Document images with source code:

*** Begin section ***

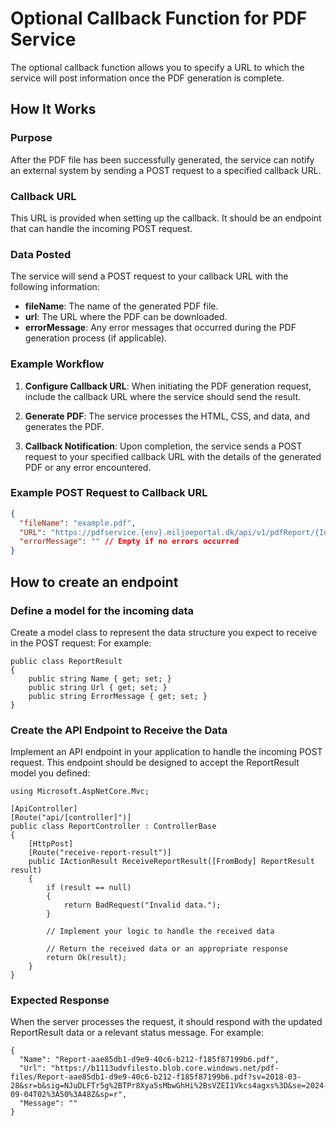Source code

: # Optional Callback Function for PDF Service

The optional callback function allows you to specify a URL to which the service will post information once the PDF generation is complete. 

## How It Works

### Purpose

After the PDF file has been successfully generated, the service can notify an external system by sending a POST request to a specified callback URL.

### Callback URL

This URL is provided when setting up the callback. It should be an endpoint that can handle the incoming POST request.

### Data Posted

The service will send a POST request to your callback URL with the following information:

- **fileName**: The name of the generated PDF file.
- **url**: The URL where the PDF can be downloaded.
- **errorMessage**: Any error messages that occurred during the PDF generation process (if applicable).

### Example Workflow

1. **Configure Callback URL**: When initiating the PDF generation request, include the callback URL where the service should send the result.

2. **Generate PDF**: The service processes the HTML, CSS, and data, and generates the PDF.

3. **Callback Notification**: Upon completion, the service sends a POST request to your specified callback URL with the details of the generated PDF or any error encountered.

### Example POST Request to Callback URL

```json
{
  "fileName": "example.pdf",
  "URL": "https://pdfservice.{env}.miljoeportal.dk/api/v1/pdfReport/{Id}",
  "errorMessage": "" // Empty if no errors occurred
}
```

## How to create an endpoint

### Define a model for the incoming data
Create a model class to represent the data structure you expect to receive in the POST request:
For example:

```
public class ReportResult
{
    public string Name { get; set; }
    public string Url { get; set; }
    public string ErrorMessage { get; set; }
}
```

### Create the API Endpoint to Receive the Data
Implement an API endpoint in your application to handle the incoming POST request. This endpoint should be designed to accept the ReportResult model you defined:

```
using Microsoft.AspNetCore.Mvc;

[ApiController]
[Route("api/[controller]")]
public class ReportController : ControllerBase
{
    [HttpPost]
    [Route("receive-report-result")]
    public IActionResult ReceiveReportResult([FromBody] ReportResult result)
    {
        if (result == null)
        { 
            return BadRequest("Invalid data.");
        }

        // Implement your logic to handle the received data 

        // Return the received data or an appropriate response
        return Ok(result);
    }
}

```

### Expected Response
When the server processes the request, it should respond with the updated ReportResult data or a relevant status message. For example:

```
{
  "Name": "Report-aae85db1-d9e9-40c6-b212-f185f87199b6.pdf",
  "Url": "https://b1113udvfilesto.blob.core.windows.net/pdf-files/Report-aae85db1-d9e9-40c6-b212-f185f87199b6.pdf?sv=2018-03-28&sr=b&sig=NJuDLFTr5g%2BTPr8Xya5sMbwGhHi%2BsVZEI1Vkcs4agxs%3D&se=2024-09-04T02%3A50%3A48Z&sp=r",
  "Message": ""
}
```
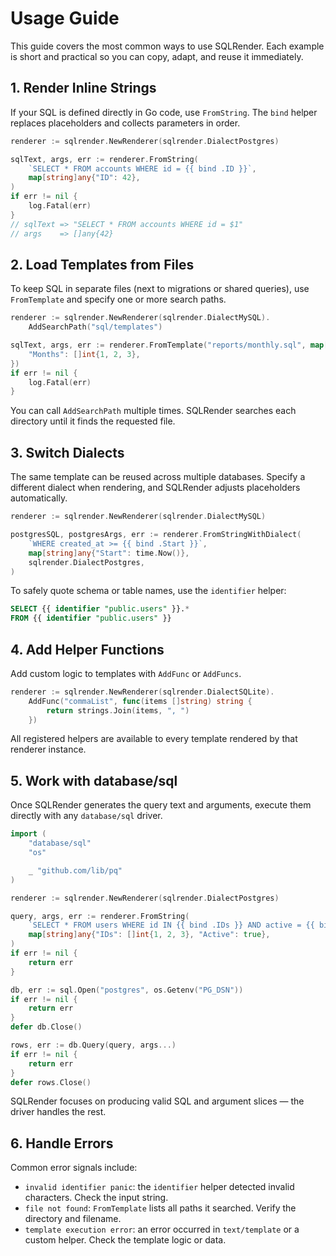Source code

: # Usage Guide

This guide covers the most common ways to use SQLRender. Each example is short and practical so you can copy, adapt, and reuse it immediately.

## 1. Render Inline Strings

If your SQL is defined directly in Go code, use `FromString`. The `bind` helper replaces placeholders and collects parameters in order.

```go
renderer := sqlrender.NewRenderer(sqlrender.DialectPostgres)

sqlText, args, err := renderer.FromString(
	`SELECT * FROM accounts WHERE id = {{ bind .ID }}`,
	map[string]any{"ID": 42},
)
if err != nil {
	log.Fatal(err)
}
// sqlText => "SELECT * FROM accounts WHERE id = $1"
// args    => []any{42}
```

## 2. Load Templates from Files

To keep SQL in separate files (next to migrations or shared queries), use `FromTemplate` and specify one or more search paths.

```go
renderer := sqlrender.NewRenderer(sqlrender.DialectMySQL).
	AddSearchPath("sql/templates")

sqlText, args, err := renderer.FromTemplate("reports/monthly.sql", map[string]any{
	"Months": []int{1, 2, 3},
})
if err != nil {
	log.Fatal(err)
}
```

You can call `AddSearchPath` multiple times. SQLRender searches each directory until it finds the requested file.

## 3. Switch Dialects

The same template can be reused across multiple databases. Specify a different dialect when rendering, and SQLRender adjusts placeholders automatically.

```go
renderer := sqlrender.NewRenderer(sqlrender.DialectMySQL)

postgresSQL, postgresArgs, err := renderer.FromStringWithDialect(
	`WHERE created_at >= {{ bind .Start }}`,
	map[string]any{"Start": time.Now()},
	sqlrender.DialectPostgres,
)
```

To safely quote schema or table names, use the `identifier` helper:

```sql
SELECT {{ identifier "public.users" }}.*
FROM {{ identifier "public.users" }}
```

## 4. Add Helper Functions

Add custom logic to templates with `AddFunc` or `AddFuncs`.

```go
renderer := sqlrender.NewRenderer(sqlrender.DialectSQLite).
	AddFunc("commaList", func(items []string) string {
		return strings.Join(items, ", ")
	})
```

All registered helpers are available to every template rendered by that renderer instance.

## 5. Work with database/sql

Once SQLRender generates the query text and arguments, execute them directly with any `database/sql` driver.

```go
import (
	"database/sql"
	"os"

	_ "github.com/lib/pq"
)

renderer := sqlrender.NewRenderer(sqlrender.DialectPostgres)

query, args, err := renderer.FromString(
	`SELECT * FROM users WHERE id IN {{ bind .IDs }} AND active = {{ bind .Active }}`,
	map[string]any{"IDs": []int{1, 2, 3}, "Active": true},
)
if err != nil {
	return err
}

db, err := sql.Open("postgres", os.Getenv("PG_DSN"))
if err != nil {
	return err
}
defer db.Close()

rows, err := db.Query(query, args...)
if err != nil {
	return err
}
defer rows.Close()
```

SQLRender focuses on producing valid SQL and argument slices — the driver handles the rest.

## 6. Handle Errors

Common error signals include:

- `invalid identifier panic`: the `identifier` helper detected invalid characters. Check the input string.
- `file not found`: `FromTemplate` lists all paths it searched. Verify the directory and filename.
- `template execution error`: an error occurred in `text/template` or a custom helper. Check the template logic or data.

*** End section ***
*** Begin section ***

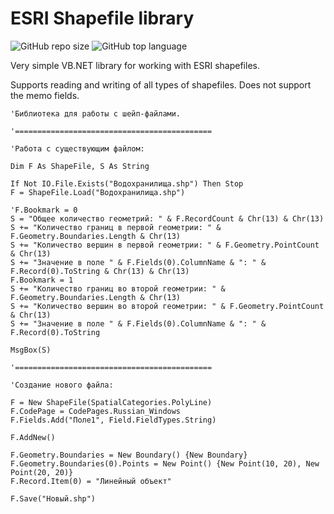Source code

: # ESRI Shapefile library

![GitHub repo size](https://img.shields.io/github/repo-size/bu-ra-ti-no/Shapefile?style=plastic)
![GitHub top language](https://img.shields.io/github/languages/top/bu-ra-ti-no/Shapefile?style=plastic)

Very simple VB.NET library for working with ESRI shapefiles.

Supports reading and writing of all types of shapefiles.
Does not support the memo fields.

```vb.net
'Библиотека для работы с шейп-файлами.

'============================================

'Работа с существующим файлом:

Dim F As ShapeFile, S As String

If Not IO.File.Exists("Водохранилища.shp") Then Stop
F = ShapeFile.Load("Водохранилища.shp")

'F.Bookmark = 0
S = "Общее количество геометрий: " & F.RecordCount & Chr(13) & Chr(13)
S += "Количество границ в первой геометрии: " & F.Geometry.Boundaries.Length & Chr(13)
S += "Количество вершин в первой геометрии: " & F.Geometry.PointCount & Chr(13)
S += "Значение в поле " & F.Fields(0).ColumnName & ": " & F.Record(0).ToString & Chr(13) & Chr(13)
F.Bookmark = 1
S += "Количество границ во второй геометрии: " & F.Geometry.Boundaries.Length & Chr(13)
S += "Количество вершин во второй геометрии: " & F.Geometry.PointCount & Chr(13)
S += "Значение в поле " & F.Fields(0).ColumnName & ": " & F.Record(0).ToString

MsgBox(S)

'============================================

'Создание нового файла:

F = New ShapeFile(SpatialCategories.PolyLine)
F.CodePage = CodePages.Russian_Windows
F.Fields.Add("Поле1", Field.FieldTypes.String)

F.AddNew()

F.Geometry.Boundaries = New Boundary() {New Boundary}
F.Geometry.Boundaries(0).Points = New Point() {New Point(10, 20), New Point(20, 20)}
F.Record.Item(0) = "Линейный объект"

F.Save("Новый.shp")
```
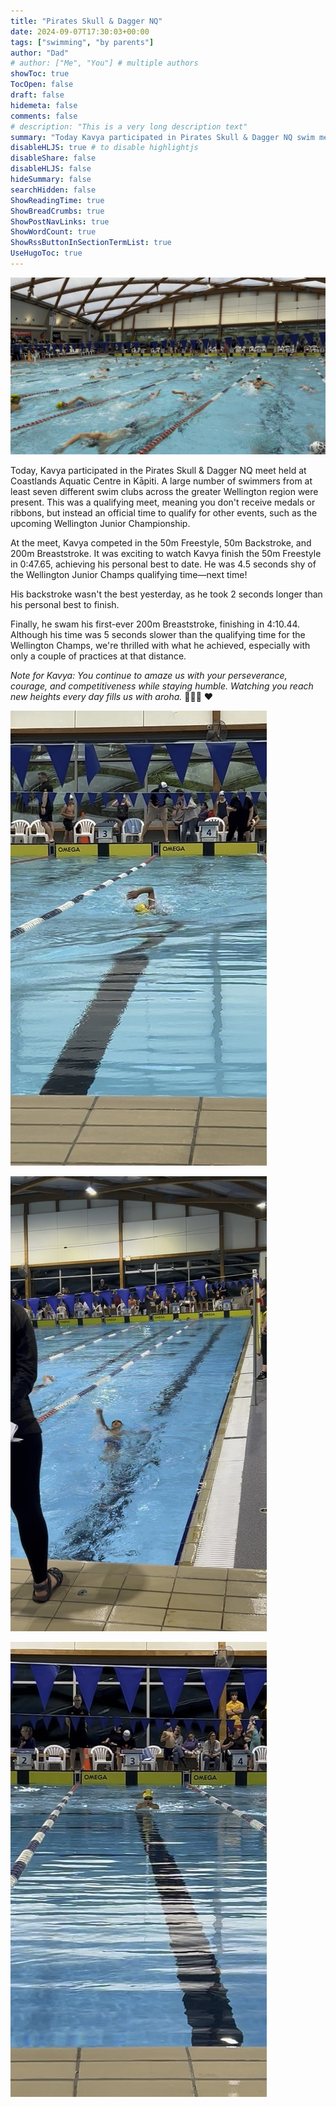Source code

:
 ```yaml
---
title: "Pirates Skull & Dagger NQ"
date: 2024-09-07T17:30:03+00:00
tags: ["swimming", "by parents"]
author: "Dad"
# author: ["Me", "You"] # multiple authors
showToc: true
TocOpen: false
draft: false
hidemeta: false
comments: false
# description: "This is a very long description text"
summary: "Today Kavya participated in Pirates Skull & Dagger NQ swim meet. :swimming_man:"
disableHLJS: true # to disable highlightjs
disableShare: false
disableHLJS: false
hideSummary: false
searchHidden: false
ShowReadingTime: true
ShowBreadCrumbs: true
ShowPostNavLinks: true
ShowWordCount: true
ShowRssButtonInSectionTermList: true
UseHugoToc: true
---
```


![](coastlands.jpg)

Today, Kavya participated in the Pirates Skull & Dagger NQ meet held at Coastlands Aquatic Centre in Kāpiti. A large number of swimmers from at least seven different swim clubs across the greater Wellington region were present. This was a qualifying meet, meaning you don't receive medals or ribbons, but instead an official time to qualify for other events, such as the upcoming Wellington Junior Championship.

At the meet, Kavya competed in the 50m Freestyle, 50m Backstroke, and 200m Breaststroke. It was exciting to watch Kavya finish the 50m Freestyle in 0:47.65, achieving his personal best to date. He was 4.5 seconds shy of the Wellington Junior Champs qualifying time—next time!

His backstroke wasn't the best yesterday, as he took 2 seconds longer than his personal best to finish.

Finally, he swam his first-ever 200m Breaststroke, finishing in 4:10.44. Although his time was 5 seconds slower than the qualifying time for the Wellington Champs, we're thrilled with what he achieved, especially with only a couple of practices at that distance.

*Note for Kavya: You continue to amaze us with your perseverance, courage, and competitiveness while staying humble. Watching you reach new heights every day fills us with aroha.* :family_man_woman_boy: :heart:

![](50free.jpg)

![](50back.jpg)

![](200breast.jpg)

*** End section ***

**What to work on:** Wherever a line above contains "should", copy that line.

**Written response:**
This URL is provided when setting up the callback. It should be an endpoint that can handle the incoming POST request.
1. **Configure Callback URL**: When initiating the PDF generation request, include the callback URL where the service should send the result.
Implement an API endpoint in your application to handle the incoming POST request. This endpoint should be designed to accept the ReportResult model you defined:
When the server processes the request, it should respond with the updated ReportResult data or a relevant status message. For example:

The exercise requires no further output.